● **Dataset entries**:
----------------------------------------
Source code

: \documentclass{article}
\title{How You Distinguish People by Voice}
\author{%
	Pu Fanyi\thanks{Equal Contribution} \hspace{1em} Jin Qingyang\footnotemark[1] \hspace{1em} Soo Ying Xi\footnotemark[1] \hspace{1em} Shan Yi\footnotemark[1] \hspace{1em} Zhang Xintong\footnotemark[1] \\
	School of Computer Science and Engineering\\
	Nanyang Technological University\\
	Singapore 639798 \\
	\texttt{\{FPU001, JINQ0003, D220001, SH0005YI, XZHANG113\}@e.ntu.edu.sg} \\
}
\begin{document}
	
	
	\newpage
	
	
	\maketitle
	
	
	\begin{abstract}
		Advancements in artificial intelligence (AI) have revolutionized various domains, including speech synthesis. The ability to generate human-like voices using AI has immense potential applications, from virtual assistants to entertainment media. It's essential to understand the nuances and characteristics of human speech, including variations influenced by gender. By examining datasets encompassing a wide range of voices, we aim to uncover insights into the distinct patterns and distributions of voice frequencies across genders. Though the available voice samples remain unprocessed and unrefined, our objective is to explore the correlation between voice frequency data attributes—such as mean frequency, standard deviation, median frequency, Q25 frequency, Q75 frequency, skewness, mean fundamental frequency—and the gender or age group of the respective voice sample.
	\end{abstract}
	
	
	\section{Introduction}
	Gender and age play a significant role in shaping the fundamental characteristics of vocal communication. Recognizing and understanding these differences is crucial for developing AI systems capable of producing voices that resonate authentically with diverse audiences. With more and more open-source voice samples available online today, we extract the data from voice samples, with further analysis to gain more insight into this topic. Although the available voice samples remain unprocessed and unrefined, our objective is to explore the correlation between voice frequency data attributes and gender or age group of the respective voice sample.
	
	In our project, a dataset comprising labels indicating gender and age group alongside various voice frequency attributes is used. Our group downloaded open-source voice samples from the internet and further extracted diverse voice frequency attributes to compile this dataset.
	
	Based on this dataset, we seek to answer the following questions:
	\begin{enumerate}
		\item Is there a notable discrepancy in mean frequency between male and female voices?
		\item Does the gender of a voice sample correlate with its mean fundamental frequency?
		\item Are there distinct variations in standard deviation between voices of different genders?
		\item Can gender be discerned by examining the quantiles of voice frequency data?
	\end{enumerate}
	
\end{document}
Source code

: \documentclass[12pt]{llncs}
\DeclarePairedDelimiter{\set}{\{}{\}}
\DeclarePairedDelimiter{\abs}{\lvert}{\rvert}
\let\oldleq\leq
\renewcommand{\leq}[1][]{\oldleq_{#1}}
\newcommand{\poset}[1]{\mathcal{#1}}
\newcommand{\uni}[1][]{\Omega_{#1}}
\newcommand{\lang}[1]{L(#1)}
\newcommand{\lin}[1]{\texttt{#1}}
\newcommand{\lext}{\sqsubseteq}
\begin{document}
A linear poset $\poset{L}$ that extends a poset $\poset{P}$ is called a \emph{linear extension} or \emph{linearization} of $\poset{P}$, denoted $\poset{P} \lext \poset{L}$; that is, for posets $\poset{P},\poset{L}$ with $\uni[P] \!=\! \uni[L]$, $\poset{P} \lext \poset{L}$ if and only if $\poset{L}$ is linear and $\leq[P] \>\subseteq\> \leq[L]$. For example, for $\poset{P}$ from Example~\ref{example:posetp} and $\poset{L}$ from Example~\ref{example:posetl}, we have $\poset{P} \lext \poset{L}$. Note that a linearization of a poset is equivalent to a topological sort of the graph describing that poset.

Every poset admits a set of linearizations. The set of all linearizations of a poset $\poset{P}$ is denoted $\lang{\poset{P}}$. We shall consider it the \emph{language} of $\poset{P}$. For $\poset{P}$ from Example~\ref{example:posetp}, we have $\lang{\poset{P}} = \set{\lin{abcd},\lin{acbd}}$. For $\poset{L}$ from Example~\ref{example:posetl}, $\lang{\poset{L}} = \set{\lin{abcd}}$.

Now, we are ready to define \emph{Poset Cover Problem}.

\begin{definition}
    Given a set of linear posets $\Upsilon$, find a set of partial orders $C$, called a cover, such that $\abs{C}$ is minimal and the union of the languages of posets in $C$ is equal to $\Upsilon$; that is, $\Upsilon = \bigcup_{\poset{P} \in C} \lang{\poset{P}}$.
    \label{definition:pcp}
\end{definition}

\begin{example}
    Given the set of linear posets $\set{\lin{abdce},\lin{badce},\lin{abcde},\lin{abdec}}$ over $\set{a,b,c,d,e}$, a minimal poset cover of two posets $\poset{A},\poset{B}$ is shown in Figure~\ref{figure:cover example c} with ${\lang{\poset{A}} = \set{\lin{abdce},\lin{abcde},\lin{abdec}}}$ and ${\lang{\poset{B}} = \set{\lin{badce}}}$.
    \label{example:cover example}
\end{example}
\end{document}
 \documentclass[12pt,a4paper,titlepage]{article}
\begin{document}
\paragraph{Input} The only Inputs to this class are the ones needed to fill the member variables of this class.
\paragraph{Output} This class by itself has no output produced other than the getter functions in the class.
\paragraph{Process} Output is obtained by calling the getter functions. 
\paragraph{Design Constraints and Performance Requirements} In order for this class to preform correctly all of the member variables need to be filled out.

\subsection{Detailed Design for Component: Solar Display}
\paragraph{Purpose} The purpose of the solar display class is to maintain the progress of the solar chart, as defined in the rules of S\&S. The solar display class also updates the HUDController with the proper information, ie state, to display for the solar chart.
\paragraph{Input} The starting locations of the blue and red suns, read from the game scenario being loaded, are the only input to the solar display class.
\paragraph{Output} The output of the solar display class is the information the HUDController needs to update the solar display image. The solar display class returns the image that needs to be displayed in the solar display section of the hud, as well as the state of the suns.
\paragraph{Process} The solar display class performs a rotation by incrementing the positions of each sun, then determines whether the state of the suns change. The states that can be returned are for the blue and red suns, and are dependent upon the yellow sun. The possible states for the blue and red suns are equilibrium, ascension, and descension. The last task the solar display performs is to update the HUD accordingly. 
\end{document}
----------------------------------------
None of the records may be left out; each is to be restated exactly.

Source code

: \documentclass{article}
\title{How You Distinguish People by Voice}
\author{%
	Pu Fanyi\thanks{Equal Contribution} \hspace{1em} Jin Qingyang\footnotemark[1] \hspace{1em} Soo Ying Xi\footnotemark[1] \hspace{1em} Shan Yi\footnotemark[1] \hspace{1em} Zhang Xintong\footnotemark[1] \\
	School of Computer Science and Engineering\\
	Nanyang Technological University\\
	Singapore 639798 \\
	\texttt{\{FPU001, JINQ0003, D220001, SH0005YI, XZHANG113\}@e.ntu.edu.sg} \\
}
\begin{document}
	
	
	\newpage
	
	
	\maketitle
	
	
	\begin{abstract}
		Advancements in artificial intelligence (AI) have revolutionized various domains, including speech synthesis. The ability to generate human-like voices using AI has immense potential applications, from virtual assistants to entertainment media. It's essential to understand the nuances and characteristics of human speech, including variations influenced by gender. By examining datasets encompassing a wide range of voices, we aim to uncover insights into the distinct patterns and distributions of voice frequencies across genders. Though the available voice samples remain unprocessed and unrefined, our objective is to explore the correlation between voice frequency data attributes—such as mean frequency, standard deviation, median frequency, Q25 frequency, Q75 frequency, skewness, mean fundamental frequency—and the gender or age group of the respective voice sample.
	\end{abstract}
	
	
	\section{Introduction}
	Gender and age play a significant role in shaping the fundamental characteristics of vocal communication. Recognizing and understanding these differences is crucial for developing AI systems capable of producing voices that resonate authentically with diverse audiences. With more and more open-source voice samples available online today, we extract the data from voice samples, with further analysis to gain more insight into this topic. Although the available voice samples remain unprocessed and unrefined, our objective is to explore the correlation between voice frequency data attributes and gender or age group of the respective voice sample.
	
	In our project, a dataset comprising labels indicating gender and age group alongside various voice frequency attributes is used. Our group downloaded open-source voice samples from the internet and further extracted diverse voice frequency attributes to compile this dataset.
	
	Based on this dataset, we seek to answer the following questions:
	\begin{enumerate}
		\item Is there a notable discrepancy in mean frequency between male and female voices?
		\item Does the gender of a voice sample correlate with its mean fundamental frequency?
		\item Are there distinct variations in standard deviation between voices of different genders?
		\item Can gender be discerned by examining the quantiles of voice frequency data?
	\end{enumerate}
	
\end{document}
Source code

: \documentclass[12pt]{llncs}
\DeclarePairedDelimiter{\set}{\{}{\}}
\DeclarePairedDelimiter{\abs}{\lvert}{\rvert}
\let\oldleq\leq
\renewcommand{\leq}[1][]{\oldleq_{#1}}
\newcommand{\poset}[1]{\mathcal{#1}}
\newcommand{\uni}[1][]{\Omega_{#1}}
\newcommand{\lang}[1]{L(#1)}
\newcommand{\lin}[1]{\texttt{#1}}
\newcommand{\lext}{\sqsubseteq}
\begin{document}
A linear poset $\poset{L}$ that extends a poset $\poset{P}$ is called a \emph{linear extension} or \emph{linearization} of $\poset{P}$, denoted $\poset{P} \lext \poset{L}$; that is, for posets $\poset{P},\poset{L}$ with $\uni[P] \!=\! \uni[L]$, $\poset{P} \lext \poset{L}$ if and only if $\poset{L}$ is linear and $\leq[P] \>\subseteq\> \leq[L]$. For example, for $\poset{P}$ from Example~\ref{example:posetp} and $\poset{L}$ from Example~\ref{example:posetl}, we have $\poset{P} \lext \poset{L}$. Note that a linearization of a poset is equivalent to a topological sort of the graph describing that poset.

Every poset admits a set of linearizations. The set of all linearizations of a poset $\poset{P}$ is denoted $\lang{\poset{P}}$. We shall consider it the \emph{language} of $\poset{P}$. For $\poset{P}$ from Example~\ref{example:posetp}, we have $\lang{\poset{P}} = \set{\lin{abcd},\lin{acbd}}$. For $\poset{L}$ from Example~\ref{example:posetl}, $\lang{\poset{L}} = \set{\lin{abcd}}$.

Now, we are ready to define \emph{Poset Cover Problem}.

\begin{definition}
    Given a set of linear posets $\Upsilon$, find a set of partial orders $C$, called a cover, such that $\abs{C}$ is minimal and the union of the languages of posets in $C$ is equal to $\Upsilon$; that is, $\Upsilon = \bigcup_{\poset{P} \in C} \lang{\poset{P}}$.
    \label{definition:pcp}
\end{definition}

\begin{example}
    Given the set of linear posets $\set{\lin{abdce},\lin{badce},\lin{abcde},\lin{abdec}}$ over $\set{a,b,c,d,e}$, a minimal poset cover of two posets $\poset{A},\poset{B}$ is shown in Figure~\ref{figure:cover example c} with ${\lang{\poset{A}} = \set{\lin{abdce},\lin{abcde},\lin{abdec}}}$ and ${\lang{\poset{B}} = \set{\lin{badce}}}$.
    \label{example:cover example}
\end{example}
\end{document}
 \documentclass[12pt,a4paper,titlepage]{article}
\begin{document}
\paragraph{Input} The only Inputs to this class are the ones needed to fill the member variables of this class.
\paragraph{Output} This class by itself has no output produced other than the getter functions in the class.
\paragraph{Process} Output is obtained by calling the getter functions. 
\paragraph{Design Constraints and Performance Requirements} In order for this class to preform correctly all of the member variables need to be filled out.

\subsection{Detailed Design for Component: Solar Display}
\paragraph{Purpose} The purpose of the solar display class is to maintain the progress of the solar chart, as defined in the rules of S\&S. The solar display class also updates the HUDController with the proper information, ie state, to display for the solar chart.
\paragraph{Input} The starting locations of the blue and red suns, read from the game scenario being loaded, are the only input to the solar display class.
\paragraph{Output} The output of the solar display class is the information the HUDController needs to update the solar display image. The solar display class returns the image that needs to be displayed in the solar display section of the hud, as well as the state of the suns.
\paragraph{Process} The solar display class performs a rotation by incrementing the positions of each sun, then determines whether the state of the suns change. The states that can be returned are for the blue and red suns, and are dependent upon the yellow sun. The possible states for the blue and red suns are equilibrium, ascension, and descension. The last task the solar display performs is to update the HUD accordingly. 
\end{document}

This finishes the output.